ACTIVITY:
Each record should appear again in the response exactly as it does in the original.
─── PROVIDED RECORDS
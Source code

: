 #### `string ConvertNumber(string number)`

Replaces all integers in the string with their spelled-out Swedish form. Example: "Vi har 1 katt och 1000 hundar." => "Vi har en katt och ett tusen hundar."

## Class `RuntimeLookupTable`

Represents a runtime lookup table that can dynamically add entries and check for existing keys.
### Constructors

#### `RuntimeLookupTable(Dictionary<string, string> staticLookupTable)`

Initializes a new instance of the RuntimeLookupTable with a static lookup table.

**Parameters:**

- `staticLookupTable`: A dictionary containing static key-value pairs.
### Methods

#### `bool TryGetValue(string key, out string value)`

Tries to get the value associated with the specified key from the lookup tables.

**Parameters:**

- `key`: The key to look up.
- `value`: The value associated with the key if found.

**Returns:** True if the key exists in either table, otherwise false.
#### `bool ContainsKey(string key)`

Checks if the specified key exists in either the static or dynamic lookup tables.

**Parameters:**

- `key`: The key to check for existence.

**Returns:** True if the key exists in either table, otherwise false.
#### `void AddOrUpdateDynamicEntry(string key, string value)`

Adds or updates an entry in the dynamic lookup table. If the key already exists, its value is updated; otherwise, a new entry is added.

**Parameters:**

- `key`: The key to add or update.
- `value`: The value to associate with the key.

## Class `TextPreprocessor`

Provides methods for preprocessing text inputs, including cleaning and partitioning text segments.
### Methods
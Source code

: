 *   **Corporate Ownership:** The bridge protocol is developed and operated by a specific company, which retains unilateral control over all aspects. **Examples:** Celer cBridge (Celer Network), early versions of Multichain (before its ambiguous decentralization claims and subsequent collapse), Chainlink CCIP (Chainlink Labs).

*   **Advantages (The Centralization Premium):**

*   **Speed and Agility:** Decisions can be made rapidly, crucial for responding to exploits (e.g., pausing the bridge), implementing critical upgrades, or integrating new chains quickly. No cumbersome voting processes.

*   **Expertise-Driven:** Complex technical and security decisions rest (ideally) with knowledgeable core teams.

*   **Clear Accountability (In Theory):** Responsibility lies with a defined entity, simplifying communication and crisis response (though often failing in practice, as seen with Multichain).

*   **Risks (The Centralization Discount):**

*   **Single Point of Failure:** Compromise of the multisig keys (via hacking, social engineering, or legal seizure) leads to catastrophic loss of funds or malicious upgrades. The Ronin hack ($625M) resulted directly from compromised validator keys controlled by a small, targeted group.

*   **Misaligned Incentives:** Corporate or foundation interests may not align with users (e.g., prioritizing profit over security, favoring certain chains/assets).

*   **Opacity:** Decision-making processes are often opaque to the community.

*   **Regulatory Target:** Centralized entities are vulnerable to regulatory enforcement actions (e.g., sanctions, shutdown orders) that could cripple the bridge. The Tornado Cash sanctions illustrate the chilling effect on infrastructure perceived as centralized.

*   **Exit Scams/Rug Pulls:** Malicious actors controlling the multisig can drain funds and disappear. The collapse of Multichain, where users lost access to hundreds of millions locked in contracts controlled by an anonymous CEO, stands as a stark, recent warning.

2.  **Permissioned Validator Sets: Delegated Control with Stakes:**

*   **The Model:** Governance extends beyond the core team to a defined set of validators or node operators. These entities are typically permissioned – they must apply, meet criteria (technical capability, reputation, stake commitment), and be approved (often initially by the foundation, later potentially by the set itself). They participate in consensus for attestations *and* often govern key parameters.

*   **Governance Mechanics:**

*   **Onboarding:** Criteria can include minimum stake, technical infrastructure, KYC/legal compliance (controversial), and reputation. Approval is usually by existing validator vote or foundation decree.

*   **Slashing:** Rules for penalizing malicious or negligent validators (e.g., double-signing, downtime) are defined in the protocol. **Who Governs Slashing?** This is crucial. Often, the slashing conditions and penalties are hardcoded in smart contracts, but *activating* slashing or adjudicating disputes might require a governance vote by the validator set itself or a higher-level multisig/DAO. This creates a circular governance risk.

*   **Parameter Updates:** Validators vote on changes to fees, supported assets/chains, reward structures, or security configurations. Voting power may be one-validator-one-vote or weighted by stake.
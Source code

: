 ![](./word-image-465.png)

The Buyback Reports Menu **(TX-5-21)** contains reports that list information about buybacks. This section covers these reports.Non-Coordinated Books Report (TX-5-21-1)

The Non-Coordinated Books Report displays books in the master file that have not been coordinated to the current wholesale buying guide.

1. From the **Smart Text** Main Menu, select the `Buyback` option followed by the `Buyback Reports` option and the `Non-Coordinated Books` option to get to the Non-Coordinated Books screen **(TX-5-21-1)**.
──────
FINISHED TASK:
Source code

: #### `string ConvertNumber(string number)`

Replaces all integers in the string with their spelled-out Swedish form. Example: "Vi har 1 katt och 1000 hundar." => "Vi har en katt och ett tusen hundar."

## Class `RuntimeLookupTable`

Represents a runtime lookup table that can dynamically add entries and check for existing keys.
### Constructors

#### `RuntimeLookupTable(Dictionary<string, string> staticLookupTable)`

Initializes a new instance of the RuntimeLookupTable with a static lookup table.

**Parameters:**

- `staticLookupTable`: A dictionary containing static key-value pairs.
### Methods

#### `bool TryGetValue(string key, out string value)`

Tries to get the value associated with the specified key from the lookup tables.

**Parameters:**

- `key`: The key to look up.
- `value`: The value associated with the key if found.

**Returns:** True if the key exists in either table, otherwise false.
#### `bool ContainsKey(string key)`

Checks if the specified key exists in either the static or dynamic lookup tables.

**Parameters:**

- `key`: The key to check for existence.

**Returns:** True if the key exists in either table, otherwise false.
#### `void AddOrUpdateDynamicEntry(string key, string value)`

Adds or updates an entry in the dynamic lookup table. If the key already exists, its value is updated; otherwise, a new entry is added.

**Parameters:**

- `key`: The key to add or update.
- `value`: The value to associate with the key.

## Class `TextPreprocessor`

Provides methods for preprocessing text inputs, including cleaning and partitioning text segments.
### Methods
Source code

: *   **Corporate Ownership:** The bridge protocol is developed and operated by a specific company, which retains unilateral control over all aspects. **Examples:** Celer cBridge (Celer Network), early versions of Multichain (before its ambiguous decentralization claims and subsequent collapse), Chainlink CCIP (Chainlink Labs).

*   **Advantages (The Centralization Premium):**

*   **Speed and Agility:** Decisions can be made rapidly, crucial for responding to exploits (e.g., pausing the bridge), implementing critical upgrades, or integrating new chains quickly. No cumbersome voting processes.

*   **Expertise-Driven:** Complex technical and security decisions rest (ideally) with knowledgeable core teams.

*   **Clear Accountability (In Theory):** Responsibility lies with a defined entity, simplifying communication and crisis response (though often failing in practice, as seen with Multichain).

*   **Risks (The Centralization Discount):**

*   **Single Point of Failure:** Compromise of the multisig keys (via hacking, social engineering, or legal seizure) leads to catastrophic loss of funds or malicious upgrades. The Ronin hack ($625M) resulted directly from compromised validator keys controlled by a small, targeted group.

*   **Misaligned Incentives:** Corporate or foundation interests may not align with users (e.g., prioritizing profit over security, favoring certain chains/assets).

*   **Opacity:** Decision-making processes are often opaque to the community.

*   **Regulatory Target:** Centralized entities are vulnerable to regulatory enforcement actions (e.g., sanctions, shutdown orders) that could cripple the bridge. The Tornado Cash sanctions illustrate the chilling effect on infrastructure perceived as centralized.

*   **Exit Scams/Rug Pulls:** Malicious actors controlling the multisig can drain funds and disappear. The collapse of Multichain, where users lost access to hundreds of millions locked in contracts controlled by an anonymous CEO, stands as a stark, recent warning.

2.  **Permissioned Validator Sets: Delegated Control with Stakes:**

*   **The Model:** Governance extends beyond the core team to a defined set of validators or node operators. These entities are typically permissioned – they must apply, meet criteria (technical capability, reputation, stake commitment), and be approved (often initially by the foundation, later potentially by the set itself). They participate in consensus for attestations *and* often govern key parameters.

*   **Governance Mechanics:**

*   **Onboarding:** Criteria can include minimum stake, technical infrastructure, KYC/legal compliance (controversial), and reputation. Approval is usually by existing validator vote or foundation decree.

*   **Slashing:** Rules for penalizing malicious or negligent validators (e.g., double-signing, downtime) are defined in the protocol. **Who Governs Slashing?** This is crucial. Often, the slashing conditions and penalties are hardcoded in smart contracts, but *activating* slashing or adjudicating disputes might require a governance vote by the validator set itself or a higher-level multisig/DAO. This creates a circular governance risk.

*   **Parameter Updates:** Validators vote on changes to fees, supported assets/chains, reward structures, or security configurations. Voting power may be one-validator-one-vote or weighted by stake.
Source code

: ![](./word-image-465.png)

The Buyback Reports Menu **(TX-5-21)** contains reports that list information about buybacks. This section covers these reports.Non-Coordinated Books Report (TX-5-21-1)

The Non-Coordinated Books Report displays books in the master file that have not been coordinated to the current wholesale buying guide.

1. From the **Smart Text** Main Menu, select the `Buyback` option followed by the `Buyback Reports` option and the `Non-Coordinated Books` option to get to the Non-Coordinated Books screen **(TX-5-21-1)**.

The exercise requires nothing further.